Le fiamme, irrompendo attraverso la larga apertura, che i quattro uomini tenevano ben tesi onde il tessuto non s’incendiasse, cominciarono a gonfiare il gigantesco pallone. Pareva che l’operazione dovesse terminare senza incidenti, malgrado i furiosi soffi del pampero, che scuotevano orribilmente l’aerostato, minacciando di lacerarlo contro la cinta, quando nella pianura scoppiarono spaventevoli vociferazioni. Diego mandò un vero ruggito.

— Siamo perduti! — esclamò.

— Non ancora, — rispose il gaucho. — Incaricatevi del pallone voi; io m’incarico dei Patagoni.

Strappò due manate d’erba accesa e si precipitò fuori dell’estancia.
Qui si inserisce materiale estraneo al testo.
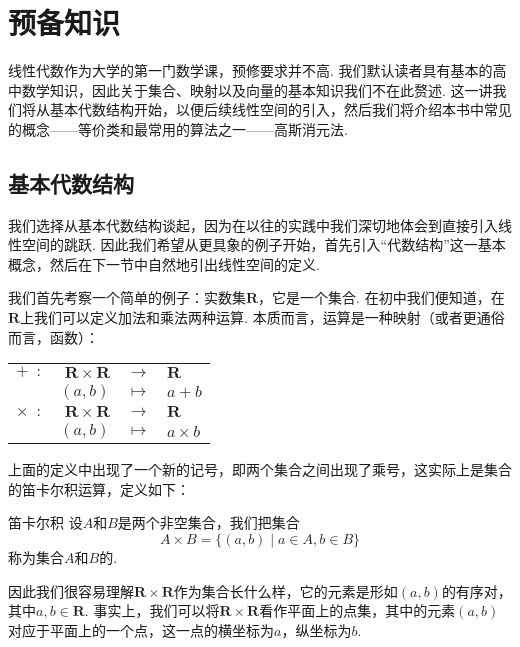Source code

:\chapter{预备知识}

线性代数作为大学的第一门数学课，预修要求并不高. 我们默认读者具有基本的高中数学知识，因此关于集合、映射以及向量的基本知识我们不在此赘述. 这一讲我们将从基本代数结构开始，以便后续线性空间的引入，然后我们将介绍本书中常见的概念——等价类和最常用的算法之一——高斯消元法.

\section{基本代数结构}

我们选择从基本代数结构谈起，因为在以往的实践中我们深切地体会到直接引入线性空间的跳跃. 因此我们希望从更具象的例子开始，首先引入``代数结构''这一基本概念，然后在下一节中自然地引出线性空间的定义.

我们首先考察一个简单的例子：实数集$\mathbf{R}$，它是一个集合. 在初中我们便知道，在$\mathbf{R}$上我们可以定义加法和乘法两种运算. 本质而言，运算是一种映射（或者更通俗而言，函数）：

\begin{center}
    \begin{tabular}{rrcl}
        $+\enspace\colon$      & $\mathbf{R}\times\mathbf{R}$ & $\to$     & $\mathbf{R}$ \\
                               & $(a,b)$                      & $\mapsto$ & $a+b$        \\
        $\times\enspace\colon$ & $\mathbf{R}\times\mathbf{R}$ & $\to$     & $\mathbf{R}$ \\
                               & $(a,b)$                      & $\mapsto$ & $a\times b$
    \end{tabular}
\end{center}

上面的定义中出现了一个新的记号，即两个集合之间出现了乘号，这实际上是集合的笛卡尔积运算，定义如下：

\begin{definition}{笛卡尔积}{} 
    设$A$和$B$是两个非空集合，我们把集合
    \[A\times B=\{(a,b) \mid a\in A, b\in B\}\]
    称为集合$A$和$B$的.
\end{definition}

因此我们很容易理解$\mathbf{R}\times\mathbf{R}$作为集合长什么样，它的元素是形如$(a,b)$的有序对，其中$a,b\in\mathbf{R}$. 事实上，我们可以将$\mathbf{R}\times\mathbf{R}$看作平面上的点集，其中的元素$(a,b)$对应于平面上的一个点，这一点的横坐标为$a$，纵坐标为$b$.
Alcune bande di Patagoni si avanzavano urlando, dirigendosi verso il recinto. Senza dubbio al chiarore dei lampi avevano veduto l’aerostato e, immaginandosi che i loro ex-prigionieri stessero per fuggire colla luna, accorrevano per far prigionieri tutti insieme.

Il gaucho, senza inquietarsi troppo della loro vicinanza, sparpagliò per un tratto piuttosto lungo le erbe infiammate, le quali comunicarono il fuoco ai cactus e ai cardi, che crescevano in grande abbondanza e che erano quasi secchi. In pochi minuti sette od otto colonne di fumo si alzarono qua e là, e poco dopo una cortina di vampe immense si alzò crepitando e illuminando vivamente la notte.

I Patagoni, che non distavano che poche centinaia di passi dall’estancia, si arrestarono di colpo, mandando urla di rabbia.